May 26, 2010
Jenifer Shockley, 404-413-7078
Robinson College of Business
Rajeev Dhawan, 404-867-2286
Economic Forecasting Center
ATLANTA - Random "hiccups" of nature combined with turmoil in the Eurozone leading to volatile stock markets worldwide will impact recovery from gaining a strong foothold in the U.S in 2010, says Rajeev Dhawan, director of the Economic Forecasting Center at Georgia State University's J. Mack Robinson College of Business in his quarterly Forecast for the Nation released today.
The "hiccups," are the Icelandic volcano and its affect on air travel, and the Gulf of Mexico oil disaster.

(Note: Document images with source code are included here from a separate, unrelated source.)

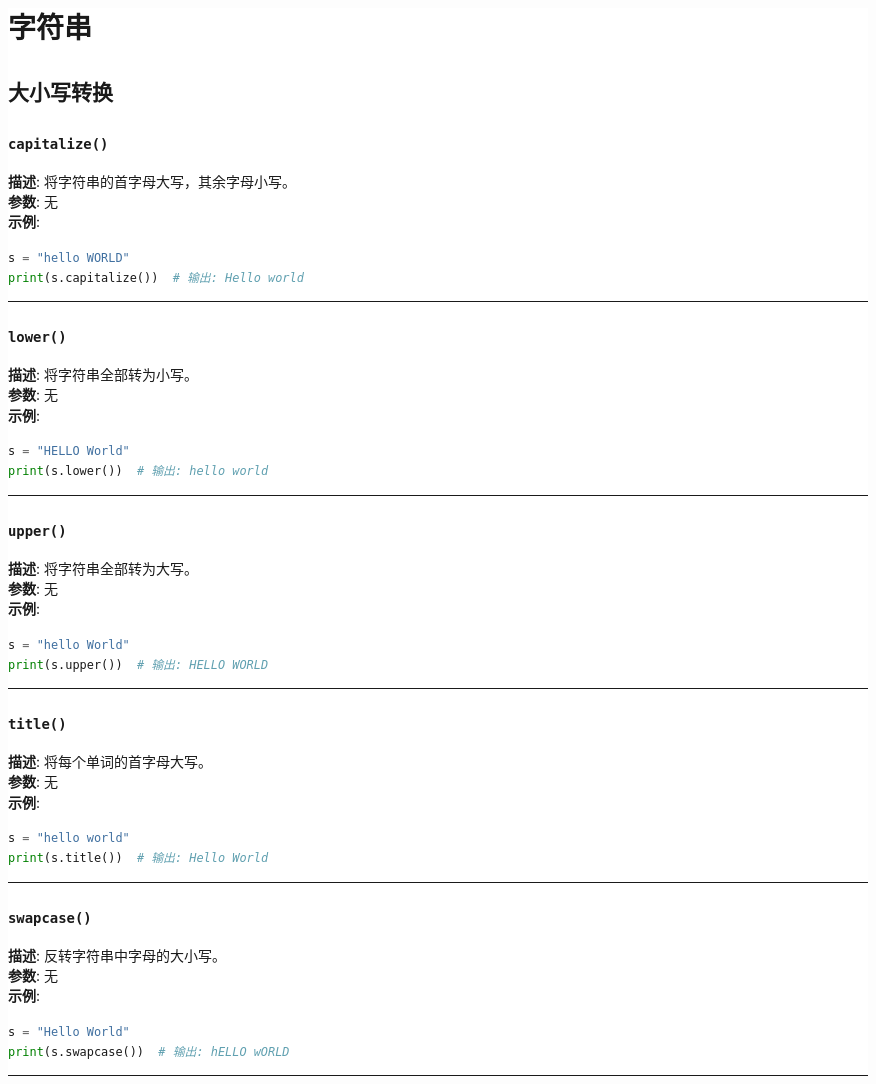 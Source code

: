 # 字符串


## 大小写转换


### `capitalize()`
**描述**: 将字符串的首字母大写，其余字母小写。  
**参数**: 无  
**示例**:
```Python
s = "hello WORLD"
print(s.capitalize())  # 输出: Hello world
```

---

### `lower()`
**描述**: 将字符串全部转为小写。  
**参数**: 无  
**示例**:
```Python
s = "HELLO World"
print(s.lower())  # 输出: hello world
```

---

### `upper()`
**描述**: 将字符串全部转为大写。  
**参数**: 无  
**示例**:
```Python
s = "hello World"
print(s.upper())  # 输出: HELLO WORLD
```

---

### `title()`
**描述**: 将每个单词的首字母大写。  
**参数**: 无  
**示例**:
```Python
s = "hello world"
print(s.title())  # 输出: Hello World
```

---

### `swapcase()`
**描述**: 反转字符串中字母的大小写。  
**参数**: 无  
**示例**:
```Python
s = "Hello World"
print(s.swapcase())  # 输出: hELLO wORLD
```

---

The bigger problem, however, lies in the Eurozone (the 16 nations using the euro currency as their sole legal tender) where, notes the forecaster, "dithering leaders, a hapless European Central Bank (ECB) and a spendthrift Southern Europe, led by Greece with its Enron-style accounting, have converted a simple debt crisis into a European liquidity crisis.

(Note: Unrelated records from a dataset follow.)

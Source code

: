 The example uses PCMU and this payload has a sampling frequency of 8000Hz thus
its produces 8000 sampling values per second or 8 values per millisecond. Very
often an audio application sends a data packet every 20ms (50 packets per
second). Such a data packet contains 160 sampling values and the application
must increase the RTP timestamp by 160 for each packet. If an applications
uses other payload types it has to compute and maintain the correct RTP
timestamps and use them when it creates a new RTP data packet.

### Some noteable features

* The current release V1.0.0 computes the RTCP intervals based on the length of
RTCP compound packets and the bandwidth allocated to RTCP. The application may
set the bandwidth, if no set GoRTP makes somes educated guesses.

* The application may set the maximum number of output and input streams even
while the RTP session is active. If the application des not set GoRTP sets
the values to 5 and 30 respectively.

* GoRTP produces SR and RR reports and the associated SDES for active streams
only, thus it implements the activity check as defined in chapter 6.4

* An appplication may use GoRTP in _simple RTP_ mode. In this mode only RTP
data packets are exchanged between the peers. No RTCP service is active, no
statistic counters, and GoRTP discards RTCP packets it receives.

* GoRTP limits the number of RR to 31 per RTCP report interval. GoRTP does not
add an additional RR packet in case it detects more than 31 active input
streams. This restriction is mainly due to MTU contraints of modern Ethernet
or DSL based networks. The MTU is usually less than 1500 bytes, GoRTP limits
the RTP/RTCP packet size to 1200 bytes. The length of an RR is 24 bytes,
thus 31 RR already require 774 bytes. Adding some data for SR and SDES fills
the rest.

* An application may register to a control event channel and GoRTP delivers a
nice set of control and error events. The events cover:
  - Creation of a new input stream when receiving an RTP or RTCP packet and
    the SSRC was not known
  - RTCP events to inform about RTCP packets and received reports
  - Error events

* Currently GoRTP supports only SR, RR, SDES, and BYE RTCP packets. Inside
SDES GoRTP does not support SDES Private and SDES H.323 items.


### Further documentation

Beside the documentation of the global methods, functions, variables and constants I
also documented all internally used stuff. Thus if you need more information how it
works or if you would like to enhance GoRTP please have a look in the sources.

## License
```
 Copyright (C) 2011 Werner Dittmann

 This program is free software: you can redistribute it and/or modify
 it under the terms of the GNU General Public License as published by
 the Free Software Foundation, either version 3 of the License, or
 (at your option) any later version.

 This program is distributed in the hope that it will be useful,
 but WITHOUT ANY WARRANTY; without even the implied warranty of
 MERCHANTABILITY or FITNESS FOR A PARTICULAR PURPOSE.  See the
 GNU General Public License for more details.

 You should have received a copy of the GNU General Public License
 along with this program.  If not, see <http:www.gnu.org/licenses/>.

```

"As a result," Dhawan says, "not only did the ECB and the IMF have to open up their wallets but the U.S. Federal Reserve System also had to provide dollar swap facility to ECB to prevent a full-blown crisis of confidence." He adds the expectant slowdown in Europe will affect U.S. export growth in the coming quarters of this year with only moderate pickup in years to come.

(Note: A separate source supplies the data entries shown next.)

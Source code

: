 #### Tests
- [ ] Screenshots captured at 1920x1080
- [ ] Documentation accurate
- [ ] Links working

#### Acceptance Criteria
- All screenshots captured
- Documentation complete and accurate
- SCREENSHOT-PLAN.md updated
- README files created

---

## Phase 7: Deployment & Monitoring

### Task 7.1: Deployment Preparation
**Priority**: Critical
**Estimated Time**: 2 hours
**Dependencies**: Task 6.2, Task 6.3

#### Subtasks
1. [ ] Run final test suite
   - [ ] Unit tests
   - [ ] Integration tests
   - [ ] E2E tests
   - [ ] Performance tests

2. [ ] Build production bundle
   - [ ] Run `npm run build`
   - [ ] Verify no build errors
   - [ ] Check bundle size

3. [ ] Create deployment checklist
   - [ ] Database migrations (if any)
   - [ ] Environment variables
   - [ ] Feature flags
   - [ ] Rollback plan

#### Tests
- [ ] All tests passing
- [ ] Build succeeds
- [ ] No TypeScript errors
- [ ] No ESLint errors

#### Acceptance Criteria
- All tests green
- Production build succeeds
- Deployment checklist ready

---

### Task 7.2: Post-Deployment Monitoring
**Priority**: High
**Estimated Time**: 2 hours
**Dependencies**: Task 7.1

Dhawan also states that China's economic prospects are posing a danger to Western recovery. According to the GSU forecaster, "China has fueled its GDP growth by building a productive capacity in advance of expectant demand from the West."
The side effect has been a construction and property price bubble in the U.S. which when it bursts will immediately impact sales for all the capital goods exporters to China, most notably the United States, Germany Japan and France. Shrinking Chinese trade surpluses will reduce the nation's demand for U.S. treasury bonds (which continue to run high fiscal deficits) leading to a rise in long-term bond yields•even if the Federal Reserve stays on the sidelines in 2010. These rising interest rates dampen consumer spending (home building too) reducing growth in 2011 too.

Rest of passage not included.